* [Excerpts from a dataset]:

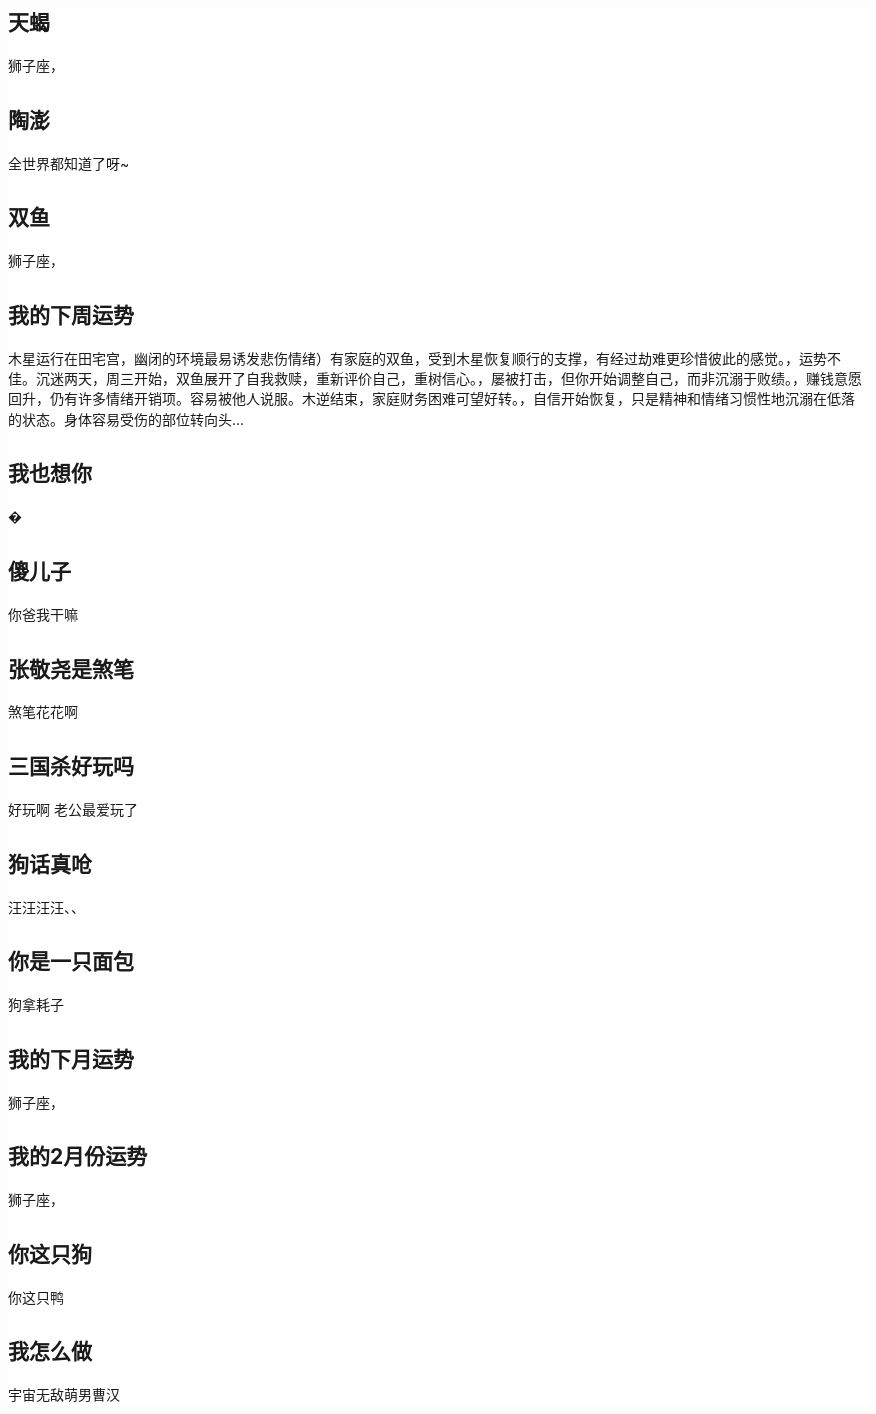 ## 天蝎
狮子座，

## 陶澎
全世界都知道了呀~

## 双鱼
狮子座，

## 我的下周运势
木星运行在田宅宫，幽闭的环境最易诱发悲伤情绪）有家庭的双鱼，受到木星恢复顺行的支撑，有经过劫难更珍惜彼此的感觉。，运势不佳。沉迷两天，周三开始，双鱼展开了自我救赎，重新评价自己，重树信心。，屡被打击，但你开始调整自己，而非沉溺于败绩。，赚钱意愿回升，仍有许多情绪开销项。容易被他人说服。木逆结束，家庭财务困难可望好转。，自信开始恢复，只是精神和情绪习惯性地沉溺在低落的状态。身体容易受伤的部位转向头...

## 我也想你
�

## 傻儿子
你爸我干嘛

## 张敬尧是煞笔
煞笔花花啊

## 三国杀好玩吗
好玩啊 老公最爱玩了

## 狗话真呛
汪汪汪汪、、

## 你是一只面包
狗拿耗子

## 我的下月运势
狮子座，

## 我的2月份运势
狮子座，

## 你这只狗
你这只鸭

## 我怎么做
宇宙无敌萌男曹汉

* [REQUIRED ACTION]: A verbatim reproduction of each entry is expected, with every picture omitted.

* [SOLUTION FOR THIS EXERCISE]:
 ## 天蝎
狮子座，

## 陶澎
全世界都知道了呀~

## 双鱼
狮子座，

## 我的下周运势
木星运行在田宅宫，幽闭的环境最易诱发悲伤情绪）有家庭的双鱼，受到木星恢复顺行的支撑，有经过劫难更珍惜彼此的感觉。，运势不佳。沉迷两天，周三开始，双鱼展开了自我救赎，重新评价自己，重树信心。，屡被打击，但你开始调整自己，而非沉溺于败绩。，赚钱意愿回升，仍有许多情绪开销项。容易被他人说服。木逆结束，家庭财务困难可望好转。，自信开始恢复，只是精神和情绪习惯性地沉溺在低落的状态。身体容易受伤的部位转向头...

## 我也想你
�

## 傻儿子
你爸我干嘛

## 张敬尧是煞笔
煞笔花花啊

## 三国杀好玩吗
好玩啊 老公最爱玩了

## 狗话真呛
汪汪汪汪、、

## 你是一只面包
狗拿耗子

## 我的下月运势
狮子座，

## 我的2月份运势
狮子座，

## 你这只狗
你这只鸭

## 我怎么做
宇宙无敌萌男曹汉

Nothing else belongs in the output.